Mayor of Victoriaville
- In office November 2, 2009 – January 1, 2015
- Preceded by: Roger Richard
- Succeeded by: Christian Lettre (interim)

Member of Parliament for Richmond—Arthabaska
- In office October 19, 2015 – March 23, 2025
- Preceded by: André Bellavance
- Succeeded by: Éric Lefebvre

Shadow cabinet posts
- 2021–2022: Shadow Minister for Official Languages
- 2020–2021: Shadow Minister for Canadian Heritage, Official Languages & Quebec Economic Development
- 2017–2019: Shadow Minister for Intergovernmental Affairs

Personal details
- Born: December 11, 1971 (age 54) Victoriaville, Quebec, Canada
- Party: Independent (federal, 2022–present) CAQ (provincial)
- Other political affiliations: Conservative (federal, 2015–2022) ADQ (provincial, 2003–2012)

= Alain Rayes =

Canadian politician (born 1970)

Alain Rayes (born December 11, 1971) is a Canadian politician, who represented the riding of Richmond—Arthabaska in the House of Commons of Canada from the 2015 Canadian federal election until 2025. He was reelected in the 2019 and 2021 elections. He left the Conservative Party of Canada after Pierre Poilievre's leadership victory in 2022 and sat for the rest of his term as an Independent MP. From 2017 to 2019 and 2021 to 2022, Rayes served as Quebec lieutenant under Conservative leaders Andrew Scheer and Erin O'Toole.

Before federal politics, Rayes served for six years as the mayor of Victoriaville.

==Biography==
Alain Rayes is a native of Victoriaville, He is the eldest of four children of a family originally from Egypt. He earned a bachelor of mathematics, specialising in teaching computer science, and later a masters in educational administration. He began his career as a teacher before obtaining management positions, including Director of the Polyvalente Le Boisé Victoriaville.
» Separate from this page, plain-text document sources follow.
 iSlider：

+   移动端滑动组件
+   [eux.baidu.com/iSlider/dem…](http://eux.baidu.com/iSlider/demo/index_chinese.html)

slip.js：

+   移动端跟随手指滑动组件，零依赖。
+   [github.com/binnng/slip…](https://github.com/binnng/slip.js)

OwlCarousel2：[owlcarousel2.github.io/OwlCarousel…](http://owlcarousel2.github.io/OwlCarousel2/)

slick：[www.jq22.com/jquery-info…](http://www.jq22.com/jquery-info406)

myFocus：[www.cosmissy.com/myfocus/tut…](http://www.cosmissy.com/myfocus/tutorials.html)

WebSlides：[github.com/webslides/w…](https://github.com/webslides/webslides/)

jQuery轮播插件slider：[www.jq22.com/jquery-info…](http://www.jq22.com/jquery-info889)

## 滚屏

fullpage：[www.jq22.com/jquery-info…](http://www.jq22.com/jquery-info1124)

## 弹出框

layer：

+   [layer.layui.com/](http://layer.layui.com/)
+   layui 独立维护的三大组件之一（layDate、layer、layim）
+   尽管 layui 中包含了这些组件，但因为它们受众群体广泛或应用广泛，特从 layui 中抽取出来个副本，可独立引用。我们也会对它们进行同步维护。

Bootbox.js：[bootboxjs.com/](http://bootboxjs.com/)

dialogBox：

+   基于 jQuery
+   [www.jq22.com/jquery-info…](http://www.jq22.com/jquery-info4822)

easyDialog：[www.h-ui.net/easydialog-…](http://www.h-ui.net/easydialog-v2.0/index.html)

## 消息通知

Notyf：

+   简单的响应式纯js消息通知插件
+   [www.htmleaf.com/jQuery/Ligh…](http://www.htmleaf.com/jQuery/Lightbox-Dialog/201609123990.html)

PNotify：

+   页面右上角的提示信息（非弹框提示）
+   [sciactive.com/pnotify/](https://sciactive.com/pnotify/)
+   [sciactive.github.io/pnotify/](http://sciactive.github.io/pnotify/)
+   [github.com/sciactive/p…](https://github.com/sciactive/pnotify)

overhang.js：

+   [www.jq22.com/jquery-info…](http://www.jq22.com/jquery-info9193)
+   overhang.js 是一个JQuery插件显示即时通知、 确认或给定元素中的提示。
== Provincial and municipal politics ==
Rayes began his political career as a candidate for the ADQ alongside Mario Dumont, finishing second in Arthabaska during the 2003 Quebec general election. He transitioned to municipal politics and was elected mayor of Victoriaville in Quebec's 2009 municipal elections, and was reelected in 2013 by acclamation.

Under Rayes' mayoralty in Victoriaville, activities included the construction of the cultural venue "Le Carré 150" Pool Édouard-Dubord, of Yvon-Paré Stadium, Gateway Beaudet reservoir, the park's entertainment site at the youth baseball place of Victoriaville Stadium, Sani-Marc sports Complex and the sport Complex Promutuel.

==Federal politics==
After six years as mayor, Rayes decided to enter federal politics and was elected in October 2015 as the Conservative member for Richmond-Arthabaska. Upon his election as MP, he was appointed deputy spokesman for Public Safety and Emergency Preparedness. Within this portfolio, Rayes was in charge of the marijuana legalization issue. His public interventions were on the issue of electoral reform as he was identified with Gérard Deltell, among the official spokesmen of the party on this issue. Then in July 2016, Rona Ambrose, the interim leader of the Conservative Party, assigned him as deputy spokesman for Foreign Affairs before becoming spokesman partner on infrastructure, communities and Urban Affairs in September and entering the shadow cabinet.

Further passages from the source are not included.